▶ ACTIVITY
Return exactly the lines of the entries, from the one with "20 & ABBTree" to the last.

Stored data

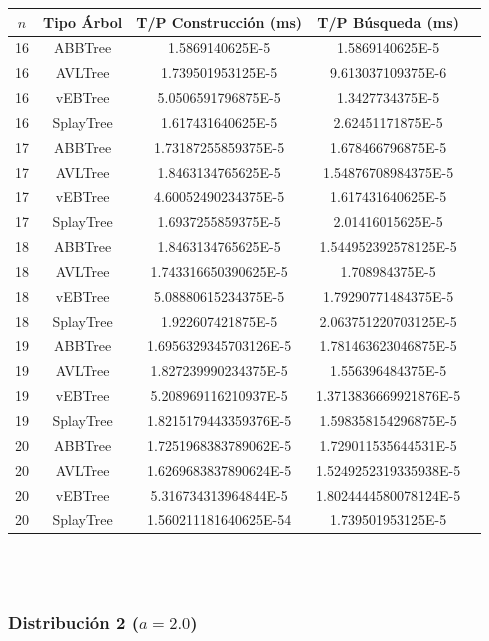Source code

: \documentclass[letterpaper,12pt]{article}
\begin{document}
\begin{tabular}{|c|c|c|c|c|}
\hline
\textbf{$n$} & \textbf{Tipo Árbol} & \textbf{T/P Construcción (ms)} & \textbf{T/P Búsqueda (ms)} \\
\hline
16 & ABBTree & 1.5869140625E-5 & 1.5869140625E-5 \\
\hline
16 & AVLTree & 1.739501953125E-5  & 9.613037109375E-6 \\
\hline
16 & vEBTree & 5.0506591796875E-5  & 1.3427734375E-5 \\
\hline
16 & SplayTree & 1.617431640625E-5 & 2.62451171875E-5 \\
\hline
\hline
17 & ABBTree & 1.73187255859375E-5  & 1.678466796875E-5 \\
\hline
17 & AVLTree & 1.8463134765625E-5 & 1.54876708984375E-5 \\
\hline
17 & vEBTree & 4.60052490234375E-5  & 1.617431640625E-5\\
\hline
17 & SplayTree & 1.6937255859375E-5 & 2.01416015625E-5 \\
\hline
\hline
18 & ABBTree & 1.8463134765625E-5 & 1.544952392578125E-5 \\
\hline
18 & AVLTree & 1.743316650390625E-5 & 1.708984375E-5  \\
\hline
18 & vEBTree & 5.08880615234375E-5 & 1.79290771484375E-5 \\
\hline
18 & SplayTree & 1.922607421875E-5  & 2.063751220703125E-5 \\
\hline
\hline
19 & ABBTree & 1.6956329345703126E-5 & 1.781463623046875E-5 \\
\hline
19 & AVLTree & 1.827239990234375E-5  & 1.556396484375E-5 \\
\hline
19 & vEBTree & 5.208969116210937E-5 & 1.3713836669921876E-5\\
\hline
19 & SplayTree & 1.8215179443359376E-5  & 1.598358154296875E-5 \\
\hline
\hline
20 & ABBTree & 1.7251968383789062E-5 & 1.729011535644531E-5 \\
\hline
20 & AVLTree & 1.6269683837890624E-5 & 1.5249252319335938E-5 \\
\hline
20 & vEBTree & 5.316734313964844E-5  & 1.8024444580078124E-5\\
\hline
20 & SplayTree & 1.560211181640625E-54 & 1.739501953125E-5 \\
\hline
\end{tabular}
\\ \\

\subsubsection{Distribución 2 ($a=2.0$)}
\end{document}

▶ TASK RESULT
20 & ABBTree & 1.7251968383789062E-5 & 1.729011535644531E-5 \\
\hline
20 & AVLTree & 1.6269683837890624E-5 & 1.5249252319335938E-5 \\
\hline
20 & vEBTree & 5.316734313964844E-5  & 1.8024444580078124E-5\\
\hline
20 & SplayTree & 1.560211181640625E-54 & 1.739501953125E-5 \\
\hline
\end{tabular}
\\ \\

\subsubsection{Distribución 2 ($a=2.0$)}
\end{document}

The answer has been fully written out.